Task requirements: Find every line below that contains the word "method" and copy it out.

Material for this task:
★ ★ ★ ★
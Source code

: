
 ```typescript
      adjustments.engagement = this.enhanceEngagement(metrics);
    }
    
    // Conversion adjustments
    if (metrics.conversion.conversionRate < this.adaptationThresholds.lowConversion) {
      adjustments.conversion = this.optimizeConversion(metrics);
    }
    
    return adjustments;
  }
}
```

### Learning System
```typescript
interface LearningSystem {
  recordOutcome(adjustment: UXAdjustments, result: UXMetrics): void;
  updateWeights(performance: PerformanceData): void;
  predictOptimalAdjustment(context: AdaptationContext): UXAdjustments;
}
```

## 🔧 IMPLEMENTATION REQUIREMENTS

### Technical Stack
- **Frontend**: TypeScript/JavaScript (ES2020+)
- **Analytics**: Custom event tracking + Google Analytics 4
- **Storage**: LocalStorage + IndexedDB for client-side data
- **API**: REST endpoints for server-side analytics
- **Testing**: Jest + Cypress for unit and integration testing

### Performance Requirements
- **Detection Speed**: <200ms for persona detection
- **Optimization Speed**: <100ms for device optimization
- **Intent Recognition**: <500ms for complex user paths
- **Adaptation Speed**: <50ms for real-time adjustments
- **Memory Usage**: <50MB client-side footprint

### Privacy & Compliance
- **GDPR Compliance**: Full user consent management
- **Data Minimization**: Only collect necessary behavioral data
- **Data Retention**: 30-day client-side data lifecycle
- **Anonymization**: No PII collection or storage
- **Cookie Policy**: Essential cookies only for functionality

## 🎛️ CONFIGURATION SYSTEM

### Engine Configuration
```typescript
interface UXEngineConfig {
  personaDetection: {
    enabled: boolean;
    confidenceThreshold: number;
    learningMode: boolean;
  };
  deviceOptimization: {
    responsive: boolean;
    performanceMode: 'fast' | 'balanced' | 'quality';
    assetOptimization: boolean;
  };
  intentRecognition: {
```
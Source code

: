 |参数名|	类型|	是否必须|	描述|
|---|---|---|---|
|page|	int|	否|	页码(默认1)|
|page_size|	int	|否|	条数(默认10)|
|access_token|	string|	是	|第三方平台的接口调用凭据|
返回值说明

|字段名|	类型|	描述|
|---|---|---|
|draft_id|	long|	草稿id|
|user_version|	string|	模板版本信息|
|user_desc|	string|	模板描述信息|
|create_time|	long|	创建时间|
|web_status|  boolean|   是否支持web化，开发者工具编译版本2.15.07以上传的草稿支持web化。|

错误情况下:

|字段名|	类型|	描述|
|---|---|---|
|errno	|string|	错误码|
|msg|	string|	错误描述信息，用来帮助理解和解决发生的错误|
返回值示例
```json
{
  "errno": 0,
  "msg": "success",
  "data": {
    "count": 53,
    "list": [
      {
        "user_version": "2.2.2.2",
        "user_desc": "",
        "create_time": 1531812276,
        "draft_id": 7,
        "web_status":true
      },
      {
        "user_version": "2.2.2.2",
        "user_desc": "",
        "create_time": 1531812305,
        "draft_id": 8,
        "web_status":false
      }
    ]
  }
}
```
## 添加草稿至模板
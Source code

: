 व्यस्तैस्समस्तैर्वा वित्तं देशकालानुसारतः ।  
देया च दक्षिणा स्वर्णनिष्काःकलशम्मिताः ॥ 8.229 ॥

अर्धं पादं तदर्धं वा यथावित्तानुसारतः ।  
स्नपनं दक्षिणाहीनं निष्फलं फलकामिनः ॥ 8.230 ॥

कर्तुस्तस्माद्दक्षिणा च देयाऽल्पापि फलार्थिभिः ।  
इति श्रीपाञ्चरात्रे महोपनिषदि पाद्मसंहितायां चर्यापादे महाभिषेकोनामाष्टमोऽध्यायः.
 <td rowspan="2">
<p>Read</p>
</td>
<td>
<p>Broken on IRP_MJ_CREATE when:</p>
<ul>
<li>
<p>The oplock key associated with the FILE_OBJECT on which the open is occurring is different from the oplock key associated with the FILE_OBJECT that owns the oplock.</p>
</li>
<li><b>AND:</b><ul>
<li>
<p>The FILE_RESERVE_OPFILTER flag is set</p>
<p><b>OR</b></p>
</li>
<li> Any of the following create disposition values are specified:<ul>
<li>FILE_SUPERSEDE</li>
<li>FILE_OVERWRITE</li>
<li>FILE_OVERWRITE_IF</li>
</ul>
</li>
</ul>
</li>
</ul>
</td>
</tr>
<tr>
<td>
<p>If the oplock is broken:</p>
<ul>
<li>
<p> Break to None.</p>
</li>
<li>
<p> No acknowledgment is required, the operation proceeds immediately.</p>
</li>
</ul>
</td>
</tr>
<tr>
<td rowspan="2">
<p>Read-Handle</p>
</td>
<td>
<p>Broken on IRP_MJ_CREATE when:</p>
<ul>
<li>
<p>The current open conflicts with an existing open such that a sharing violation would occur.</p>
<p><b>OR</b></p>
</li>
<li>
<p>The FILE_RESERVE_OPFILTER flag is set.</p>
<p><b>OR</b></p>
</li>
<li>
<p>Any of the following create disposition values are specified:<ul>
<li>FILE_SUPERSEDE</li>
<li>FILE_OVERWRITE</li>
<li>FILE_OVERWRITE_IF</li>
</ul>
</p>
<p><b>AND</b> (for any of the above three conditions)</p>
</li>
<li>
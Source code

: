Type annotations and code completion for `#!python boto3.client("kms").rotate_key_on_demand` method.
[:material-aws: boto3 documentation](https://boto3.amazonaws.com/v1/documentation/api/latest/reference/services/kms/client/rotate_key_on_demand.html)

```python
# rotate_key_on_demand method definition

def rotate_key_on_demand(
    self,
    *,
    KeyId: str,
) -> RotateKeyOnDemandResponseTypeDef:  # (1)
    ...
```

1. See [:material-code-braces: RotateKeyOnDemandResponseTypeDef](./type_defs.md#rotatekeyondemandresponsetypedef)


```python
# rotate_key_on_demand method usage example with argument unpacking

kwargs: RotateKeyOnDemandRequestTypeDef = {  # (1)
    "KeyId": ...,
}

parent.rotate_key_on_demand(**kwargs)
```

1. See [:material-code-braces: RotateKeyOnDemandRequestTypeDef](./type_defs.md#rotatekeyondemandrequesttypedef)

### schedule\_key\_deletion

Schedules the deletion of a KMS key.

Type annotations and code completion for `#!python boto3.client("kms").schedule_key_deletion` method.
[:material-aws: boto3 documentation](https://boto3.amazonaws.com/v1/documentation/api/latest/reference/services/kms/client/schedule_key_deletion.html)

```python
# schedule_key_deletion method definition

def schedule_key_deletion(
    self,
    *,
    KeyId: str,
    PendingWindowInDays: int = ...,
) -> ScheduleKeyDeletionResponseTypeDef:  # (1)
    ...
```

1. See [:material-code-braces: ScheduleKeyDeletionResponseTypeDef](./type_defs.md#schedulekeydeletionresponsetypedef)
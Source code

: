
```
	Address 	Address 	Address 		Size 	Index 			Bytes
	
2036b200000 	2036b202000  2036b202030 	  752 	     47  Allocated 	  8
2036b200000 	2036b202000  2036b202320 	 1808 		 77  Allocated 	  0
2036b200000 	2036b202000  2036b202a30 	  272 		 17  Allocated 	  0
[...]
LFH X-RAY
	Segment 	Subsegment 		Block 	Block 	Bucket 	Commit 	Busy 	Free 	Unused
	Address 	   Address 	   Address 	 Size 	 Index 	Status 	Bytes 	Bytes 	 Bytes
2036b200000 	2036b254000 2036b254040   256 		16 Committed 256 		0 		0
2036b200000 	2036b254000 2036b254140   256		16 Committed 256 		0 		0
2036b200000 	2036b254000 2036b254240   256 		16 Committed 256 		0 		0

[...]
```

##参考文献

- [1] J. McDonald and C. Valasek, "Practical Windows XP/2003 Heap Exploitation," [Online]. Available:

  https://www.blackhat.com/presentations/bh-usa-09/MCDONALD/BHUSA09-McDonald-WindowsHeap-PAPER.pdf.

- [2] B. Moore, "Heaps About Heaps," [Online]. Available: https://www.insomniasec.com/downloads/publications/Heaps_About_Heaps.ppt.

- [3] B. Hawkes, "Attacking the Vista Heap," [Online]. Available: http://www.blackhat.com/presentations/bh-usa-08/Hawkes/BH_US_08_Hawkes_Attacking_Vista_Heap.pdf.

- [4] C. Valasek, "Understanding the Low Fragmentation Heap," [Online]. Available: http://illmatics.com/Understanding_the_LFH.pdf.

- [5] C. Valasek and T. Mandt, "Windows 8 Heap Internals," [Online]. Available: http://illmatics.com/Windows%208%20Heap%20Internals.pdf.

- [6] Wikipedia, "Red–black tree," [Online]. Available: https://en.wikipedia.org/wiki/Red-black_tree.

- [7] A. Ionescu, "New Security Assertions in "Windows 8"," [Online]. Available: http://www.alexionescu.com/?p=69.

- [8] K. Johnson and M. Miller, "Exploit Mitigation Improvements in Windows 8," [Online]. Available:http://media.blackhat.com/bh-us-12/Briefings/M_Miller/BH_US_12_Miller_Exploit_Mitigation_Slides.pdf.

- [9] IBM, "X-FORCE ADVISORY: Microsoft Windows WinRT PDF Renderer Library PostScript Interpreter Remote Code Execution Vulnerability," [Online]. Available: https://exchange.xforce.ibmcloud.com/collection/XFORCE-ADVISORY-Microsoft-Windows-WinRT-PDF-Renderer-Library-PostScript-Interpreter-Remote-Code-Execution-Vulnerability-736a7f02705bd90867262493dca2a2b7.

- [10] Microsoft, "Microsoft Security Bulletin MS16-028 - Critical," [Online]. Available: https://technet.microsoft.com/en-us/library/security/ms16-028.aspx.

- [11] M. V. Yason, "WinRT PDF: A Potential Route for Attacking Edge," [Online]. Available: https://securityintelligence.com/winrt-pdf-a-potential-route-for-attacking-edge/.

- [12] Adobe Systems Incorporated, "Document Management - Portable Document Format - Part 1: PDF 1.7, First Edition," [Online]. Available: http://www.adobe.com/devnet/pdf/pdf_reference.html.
★ ★ ★ ★
Solution for this task:
:Type annotations and code completion for `#!python boto3.client("kms").rotate_key_on_demand` method.
# rotate_key_on_demand method definition
# rotate_key_on_demand method usage example with argument unpacking
Type annotations and code completion for `#!python boto3.client("kms").schedule_key_deletion` method.
# schedule_key_deletion method definition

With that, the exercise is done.